Rop tú mo baile

translated as
Be Thou my vision

with SLANE

 

Text: Sources. Although this Irish text is sometimes attributed to Saint Dallan Forgaill (c. 530-598), a beloved Irish poet who was martyred by pirates while serving at the monastery of Inniskeel, Donegal, the manuscript record reflects linguistic nuances more consistent with the Early Middle Irish period, 10th or 11th century. The oldest surviving manuscripts are as follows: two documents in the Royal Irish Academy (23 N 10, pp. 95-96, 16th century [Fig. 1]; 23 E 16, p. 344, regarded as a poor copy of the other) and one in the National Library of Ireland (ms 3, f. 22, also 15th or 16th century).

Fig. 1. Royal Irish Academy 23 N 10 (16th century), pp. 95-96.
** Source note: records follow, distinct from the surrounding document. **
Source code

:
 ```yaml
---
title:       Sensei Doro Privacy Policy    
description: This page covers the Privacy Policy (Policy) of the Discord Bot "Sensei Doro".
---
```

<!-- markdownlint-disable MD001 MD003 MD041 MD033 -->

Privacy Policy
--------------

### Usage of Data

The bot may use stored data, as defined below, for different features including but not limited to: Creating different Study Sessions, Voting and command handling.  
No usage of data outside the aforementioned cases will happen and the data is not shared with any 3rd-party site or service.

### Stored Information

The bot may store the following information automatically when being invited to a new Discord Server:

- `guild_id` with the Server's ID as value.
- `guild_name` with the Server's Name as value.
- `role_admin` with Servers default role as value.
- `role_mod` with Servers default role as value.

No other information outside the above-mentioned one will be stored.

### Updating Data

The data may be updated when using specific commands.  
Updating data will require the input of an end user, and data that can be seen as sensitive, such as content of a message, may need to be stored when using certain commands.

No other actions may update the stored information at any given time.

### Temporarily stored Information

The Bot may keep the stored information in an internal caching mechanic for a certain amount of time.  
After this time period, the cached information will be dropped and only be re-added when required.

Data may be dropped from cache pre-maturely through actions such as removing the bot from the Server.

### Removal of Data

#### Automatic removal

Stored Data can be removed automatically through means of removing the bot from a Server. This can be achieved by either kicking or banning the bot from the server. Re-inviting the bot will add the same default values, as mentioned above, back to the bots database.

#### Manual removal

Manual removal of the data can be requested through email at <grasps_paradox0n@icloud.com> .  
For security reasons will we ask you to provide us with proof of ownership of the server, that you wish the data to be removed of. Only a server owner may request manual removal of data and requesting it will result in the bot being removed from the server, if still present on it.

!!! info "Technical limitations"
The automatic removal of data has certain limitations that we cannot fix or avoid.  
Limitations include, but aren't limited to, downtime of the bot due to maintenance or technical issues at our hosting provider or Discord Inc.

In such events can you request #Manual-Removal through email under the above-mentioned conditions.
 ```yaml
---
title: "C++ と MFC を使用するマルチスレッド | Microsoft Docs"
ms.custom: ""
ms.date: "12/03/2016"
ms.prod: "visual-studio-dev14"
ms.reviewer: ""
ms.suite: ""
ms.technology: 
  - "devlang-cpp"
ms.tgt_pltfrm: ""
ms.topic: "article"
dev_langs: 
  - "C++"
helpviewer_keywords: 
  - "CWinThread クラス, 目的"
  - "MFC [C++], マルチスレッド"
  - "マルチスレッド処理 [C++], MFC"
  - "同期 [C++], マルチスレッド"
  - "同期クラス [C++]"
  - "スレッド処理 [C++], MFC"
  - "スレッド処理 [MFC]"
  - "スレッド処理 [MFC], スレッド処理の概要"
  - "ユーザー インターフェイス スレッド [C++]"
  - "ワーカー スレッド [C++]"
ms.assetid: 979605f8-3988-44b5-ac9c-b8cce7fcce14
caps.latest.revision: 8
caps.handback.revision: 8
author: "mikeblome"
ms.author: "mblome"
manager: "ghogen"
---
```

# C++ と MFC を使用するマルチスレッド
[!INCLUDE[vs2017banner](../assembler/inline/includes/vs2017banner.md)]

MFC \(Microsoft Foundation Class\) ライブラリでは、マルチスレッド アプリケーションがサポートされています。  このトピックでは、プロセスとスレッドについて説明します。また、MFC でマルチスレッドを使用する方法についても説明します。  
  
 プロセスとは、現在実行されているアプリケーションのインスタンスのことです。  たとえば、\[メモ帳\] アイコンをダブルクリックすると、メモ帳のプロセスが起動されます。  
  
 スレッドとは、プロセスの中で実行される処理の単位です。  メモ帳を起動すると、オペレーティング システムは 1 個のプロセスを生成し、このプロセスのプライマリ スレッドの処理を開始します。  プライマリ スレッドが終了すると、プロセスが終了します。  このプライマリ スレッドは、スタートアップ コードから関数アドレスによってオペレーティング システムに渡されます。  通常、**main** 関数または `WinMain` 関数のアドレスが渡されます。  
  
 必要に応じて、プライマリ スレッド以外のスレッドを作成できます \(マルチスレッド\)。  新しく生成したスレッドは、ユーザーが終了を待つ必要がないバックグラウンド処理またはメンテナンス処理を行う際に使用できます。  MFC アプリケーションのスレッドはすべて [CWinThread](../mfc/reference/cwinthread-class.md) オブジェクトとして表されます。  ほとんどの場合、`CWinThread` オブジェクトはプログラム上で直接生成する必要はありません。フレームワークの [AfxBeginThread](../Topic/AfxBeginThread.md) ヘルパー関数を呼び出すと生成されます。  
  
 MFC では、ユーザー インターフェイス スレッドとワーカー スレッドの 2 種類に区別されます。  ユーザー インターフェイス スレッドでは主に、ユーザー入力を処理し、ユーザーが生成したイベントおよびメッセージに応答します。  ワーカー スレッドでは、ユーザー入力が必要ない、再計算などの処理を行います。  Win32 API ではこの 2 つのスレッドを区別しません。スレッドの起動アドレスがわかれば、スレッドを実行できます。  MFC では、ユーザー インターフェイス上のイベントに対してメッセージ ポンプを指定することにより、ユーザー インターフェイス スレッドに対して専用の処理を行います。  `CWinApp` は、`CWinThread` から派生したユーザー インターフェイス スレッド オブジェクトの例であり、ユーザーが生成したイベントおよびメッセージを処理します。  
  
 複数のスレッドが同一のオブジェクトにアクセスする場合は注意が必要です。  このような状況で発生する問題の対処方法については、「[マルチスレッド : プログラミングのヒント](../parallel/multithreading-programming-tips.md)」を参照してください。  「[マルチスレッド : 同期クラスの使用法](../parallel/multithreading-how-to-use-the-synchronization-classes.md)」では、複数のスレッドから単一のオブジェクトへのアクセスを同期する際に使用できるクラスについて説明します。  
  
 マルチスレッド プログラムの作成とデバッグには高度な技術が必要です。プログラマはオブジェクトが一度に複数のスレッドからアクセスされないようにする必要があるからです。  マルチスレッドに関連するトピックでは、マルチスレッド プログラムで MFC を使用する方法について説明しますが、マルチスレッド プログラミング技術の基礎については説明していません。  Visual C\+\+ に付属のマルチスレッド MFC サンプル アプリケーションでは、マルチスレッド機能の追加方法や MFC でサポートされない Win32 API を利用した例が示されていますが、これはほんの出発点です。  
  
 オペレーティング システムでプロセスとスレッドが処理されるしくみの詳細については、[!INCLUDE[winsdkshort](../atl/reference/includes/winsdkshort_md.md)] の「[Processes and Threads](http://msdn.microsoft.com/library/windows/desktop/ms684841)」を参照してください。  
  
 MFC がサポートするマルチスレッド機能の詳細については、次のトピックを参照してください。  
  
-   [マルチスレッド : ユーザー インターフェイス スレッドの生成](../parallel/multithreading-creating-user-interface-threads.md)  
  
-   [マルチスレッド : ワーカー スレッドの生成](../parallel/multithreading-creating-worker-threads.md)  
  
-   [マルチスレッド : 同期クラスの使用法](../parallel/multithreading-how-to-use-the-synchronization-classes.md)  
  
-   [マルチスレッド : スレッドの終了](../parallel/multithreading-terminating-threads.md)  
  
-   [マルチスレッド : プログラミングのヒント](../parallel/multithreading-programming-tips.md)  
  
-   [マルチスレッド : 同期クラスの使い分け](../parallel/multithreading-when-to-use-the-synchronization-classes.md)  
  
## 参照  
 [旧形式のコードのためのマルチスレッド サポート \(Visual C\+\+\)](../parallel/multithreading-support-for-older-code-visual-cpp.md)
Text: Translations. The RIA manuscripts were transcribed and translated by Mary Byrne (1880-1931) in Ériu: The Journal of the School of Irish Learning, vol. 2 (1905), pp. 89-91 (Fig. 2). The third manuscript was discovered in 1931 within the holdings of collector Thomas Phillipps (no. 7022) and is now housed in the National Library of Ireland. This copy was transcribed and translated by Monica Nevin in Éigse, vol. 2 (1940), pp. 114-116 (Fig. 3). For further analysis of Byrne and Nevin, see Gerard Murphy, Early Irish Texts (1956), pp. 42-45, 190-91.

Fig. 2. Ériu: The Journal of the School of Irish Learning, vol. 2 (1905), pp. 89-91.


Fig. 3. Éigse, vol. 2 (1940), pp. 114-116.


Text: Versification. Mary Byrne’s translation was adapted by Eleanor Hull (1860-1935), a venerable Irish scholar, and first published in her Poem Book of the Gael (London: Chatto & Windus, 1912 | Fig. 4), in twelve rhyming couplets. From there, it was adopted into the Irish Church Hymnal (1919), with alterations (Fig. 5). In hymn collections, the third stanza, “Be thou my breastplate,” is sometimes omitted, but this omission is unfortunate for a couple of reasons. First, Irish hymns such as this one belong to a tradition of song called lorica, songs of protection, or sometimes called breastplate songs. Second, the biblical allusion to the armor of God is lost (Eph. 6:10-18, Is. 59:17, etc.), and by extension, the idea of spiritual warfare. Whenever possible, this stanza should be included, for biblical and traditional reasons. Hull’s text is often adjusted by hymnal compilers in various ways to account for the irregularity of her poetic meter.

 

Fig. 4. The Poem-Book of the Gael, ed. Eleanor Hull, pp. 119-120.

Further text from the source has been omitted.